To get you started, here's my favorite mind-body meditation which you can do anywhere (you can play the audio player to follow it through with your eyes closed):
- Lay back or sit with your back supported and relaxed.
- If possible, find some instrumental relaxing music to help you wind down. Close your eyes.
- Start contracting and releasing every single part of your body, from the tips of your toes to the top of your head.
- Start with your tippy toes. Flex and contract them, then release.
- Flex your ankles. Release.
- Breathe. Take deep breaths after every part of the body you're contracting and releasing.
- Contract your calves. Release.
- Contract your thighs. Release.
- Imagine you're contracting your hips, along with your lower abs. Release.
- Squeeze your glutes and inner thighs. Release.
- Remember to breathe. Take your time with this.
- Focus on your abdominal muscles. Contract them and release them several times. Tummy in, tummy hangs out. Let it out.
- Visualize your stomach, right below the rib cage. Slightly higher than where we usually imagine it is. How does it feel to you right now. Take a few deep breaths and see how it feels. Is it rumbling, growling, too full, or at a happy balanced place? Get familiar with it. Imagine you're contracting and releasing it.
- Contract your chest by lifting your shoulders lightly. As if someone was punching you in the chest. Release and lower the shoulders.
- Move down to the biceps. Contract them, then release.
- Make fists with your hands and contract your forearms. Release.
- Contract your fingers, as if you were making claws with your hands. Release.
- Go back up to the neck. Contract it. Imagine it's expanding outward. Release. Rock it from side to side, front to back. Slowly. Time this movement with your breath. Return the head back to center.

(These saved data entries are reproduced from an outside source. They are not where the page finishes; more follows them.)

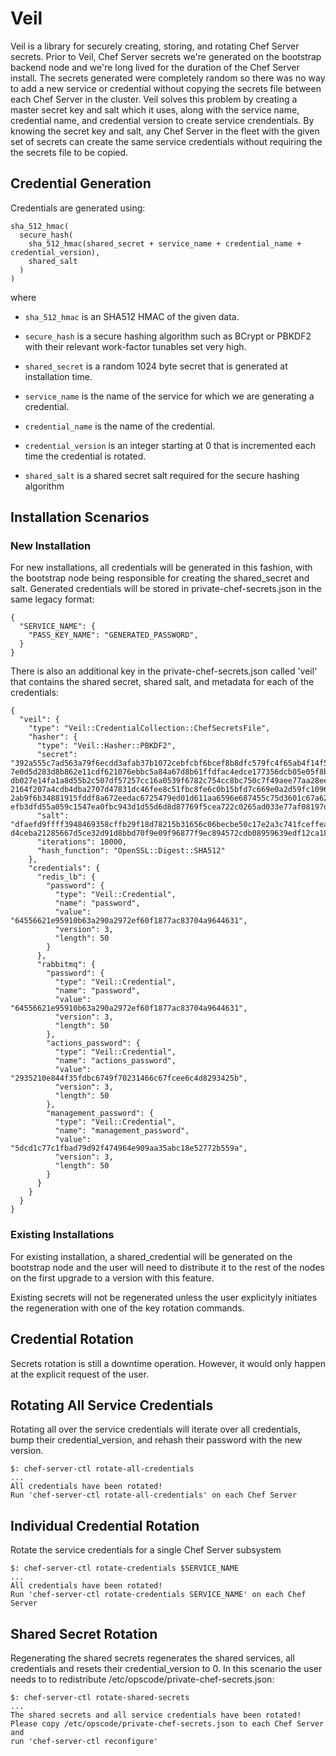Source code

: # Veil

Veil is a library for securely creating, storing, and rotating Chef
Server secrets. Prior to Veil, Chef Server secrets we're generated
on the bootstrap backend node and we're long lived for the duration
of the Chef Server install. The secrets generated were completely
random so there was no way to add a new service or credential without
copying the secrets file between each Chef Server in the cluster.
Veil solves this problem by creating a master secret key and salt
which it uses, along with the service name, credential name, and
credential version to create service crendentials. By knowing the
secret key and salt, any Chef Server in the fleet with the given
set of secrets can create the same service credentials without
requiring the the secrets file to be copied.

## Credential Generation

Credentials are generated using:

    sha_512_hmac(
      secure_hash(
        sha_512_hmac(shared_secret + service_name + credential_name + credential_version),
        shared_salt
      )
    )

where

- `sha_512_hmac` is an SHA512 HMAC of the given data.

- `secure_hash` is a secure hashing algorithm such as BCrypt
  or PBKDF2 with their relevant work-factor tunables set very high.

- `shared_secret` is a random 1024 byte secret that is generated at installation
  time.

- `service_name` is the name of the service for which we are generating a
  credential.

- `credential_name` is the name of the credential.

- `credential_version` is an integer starting at 0 that is incremented
  each time the credential is rotated.

- `shared_salt` is a shared secret salt required for the secure hashing algorithm

## Installation Scenarios

### New Installation

For new installations, all credentials will be generated in this
fashion, with the bootstrap node being responsible for creating the
shared_secret and salt.  Generated credentials will be stored in
private-chef-secrets.json in the same legacy format:

    {
      "SERVICE_NAME": {
        "PASS_KEY_NAME": "GENERATED_PASSWORD",
      }
    }

There is also an additional key in the private-chef-secrets.json called 'veil'
that contains the shared secret, shared salt, and metadata for each of
the credentials:

    {
      "veil": {
        "type": "Veil::CredentialCollection::ChefSecretsFile",
        "hasher": {
          "type": "Veil::Hasher::PBKDF2",
          "secret": "392a555c7ad563a79f6ecdd3afab37b1072cebfcbf6bcef8b8dfc579fc4f65ab4f14f541dce541f2674f5e1678ed39f23e6cffe77c2b492f677c9f2b0f767709639304868e76919c9c8df27296a30038e0d
    7e0d5d283d8b862e11cdf621076ebbc5a84a67d8b61ffdfac4edce177356dcb05e05f8ba0c09fc6022d793f35d374041ac8a9a1b845d80fba2fa06f00e1d332d360371e58d52fe3d0946d0a00e8b6ff9a475f6970d8359ad2cdf
    db027e14fa1a8d55b2c507df57257cc16a0539f6782c754cc8bc750c7f49aee77aa28ee67ee78ee11b169ec72ab16f5daa4c6ebf638d5c6e267fdb1a2cecacd4dcf42924ce5c9af3e648951e28c735e1334ec8c9821c9708cc19
    2164f207a4cdb4dba2707d47831dc46fee8c51fbc8fe6c0b15bfd7c669e0a2d59fc109658585a882394dda29c7442bc629b5cd181005aa08bc742fb97f02205ca2ff6cfa91671fc7c1e602e153921e0854f63d5a3e5de7dfd1f1
    2ab9f6b34881915fddf8a672eedac6725479ed01d611aa6596e687455c75d3601c67a62164da1a2de16f5e6612d78a909af399cd96aa27bad574cc73edd92377be0020a7d5ef8e969a68c93a0c8fbfb8ed30402a93595ae663ed
    efb3dfd55a059c1547ea0fbc943d1d55d6d8d87769f5cea722c0265ad033e77af08197d33fcb90cb78d7ec4ae56115e1598fbb3c441ee38019b13b6df396408e6ebcb10d541da",
          "salt": "dfaefd9ffff3948469358cffb29f18d78215b31656c06becbe50c17e2a3c741fceffea28c31178adc7cd0764f9e01490a7e460adcd755e514f86b1ad4fed5e33bcee7411c821f390b4936cecd83b771d48e9e
    d4ceba21285667d5ce32d91d8bbd70f9e09f96877f9ec894572cdb08959639edf12ca183ba0c03e336745230fc2",
          "iterations": 10000,
          "hash_function": "OpenSSL::Digest::SHA512"
        },
        "credentials": {
          "redis_lb": {
            "password": {
              "type": "Veil::Credential",
              "name": "password",
              "value": "64556621e95910b63a290a2972ef60f1877ac83704a9644631",
              "version": 3,
              "length": 50
            }
          },
          "rabbitmq": {
            "password": {
              "type": "Veil::Credential",
              "name": "password",
              "value": "64556621e95910b63a290a2972ef60f1877ac83704a9644631",
              "version": 3,
              "length": 50
            },
            "actions_password": {
              "type": "Veil::Credential",
              "name": "actions_password",
              "value": "2935210e844f35fdbc6749f70231466c67fcee6c4d8293425b",
              "version": 3,
              "length": 50
            },
            "management_password": {
              "type": "Veil::Credential",
              "name": "management_password",
              "value": "5dcd1c77c1fbad79d92f474964e909aa35abc18e52772b559a",
              "version": 3,
              "length": 50
            }
          }
        }
      }
    }

### Existing Installations

For existing installation, a shared_credential will be generated on
the bootstrap node and the user will need to distribute it to the rest
of the nodes on the first upgrade to a version with this feature.

Existing secrets will not be regenerated unless the user explicityly initiates
the regeneration with one of the key rotation commands.

## Credential Rotation

Secrets rotation is still a downtime operation. However, it would only
happen at the explicit request of the user.

## Rotating All Service Credentials

Rotating all over the service credentials will iterate over all credentials,
bump their credential_version, and rehash their password with the new version.

  ```shell
  $: chef-server-ctl rotate-all-credentials
  ...
  All credentials have been rotated!
  Run 'chef-server-ctl rotate-all-credentials' on each Chef Server
  ```

## Individual Credential Rotation

Rotate the service credentials for a single Chef Server subsystem

  ```shell
  $: chef-server-ctl rotate-credentials $SERVICE_NAME
  ...
  All credentials have been rotated!
  Run 'chef-server-ctl rotate-credentials SERVICE_NAME' on each Chef Server
  ```

## Shared Secret Rotation

Regenerating the shared secrets regenerates the shared services, all credentials
and resets their credential_version to 0. In this scenario the user needs to to
redistribute /etc/opscode/private-chef-secrets.json:

  ```shell
  $: chef-server-ctl rotate-shared-secrets
  ...
  The shared secrets and all service credentials have been rotated!
  Please copy /etc/opscode/private-chef-secrets.json to each Chef Server and
  run 'chef-server-ctl reconfigure'
  ```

- Scrunch your face up as if you had just eaten a lemon. Hold it here. It's ok to laugh a little. Then release.
- Raise your eyebrows. Release.
- Visualize yourself contracting your head from the inside, like when you have a tension headache. Release.
- Take 5 very deep breaths. Stay here, for as long as you feel like it.
I hope these steps really help you start getting back in tune with your body. Our minds are cool, awesome, crazy fun places to hang out in, but don't forget to always invite your body to the party.
Before you go, I'd love to ask you: What are some of your automatic habits when it comes to food? Do you feel that you experience any of the other types of non-physical hunger often? What do you do to get back into your body and in touch with your hunger signals?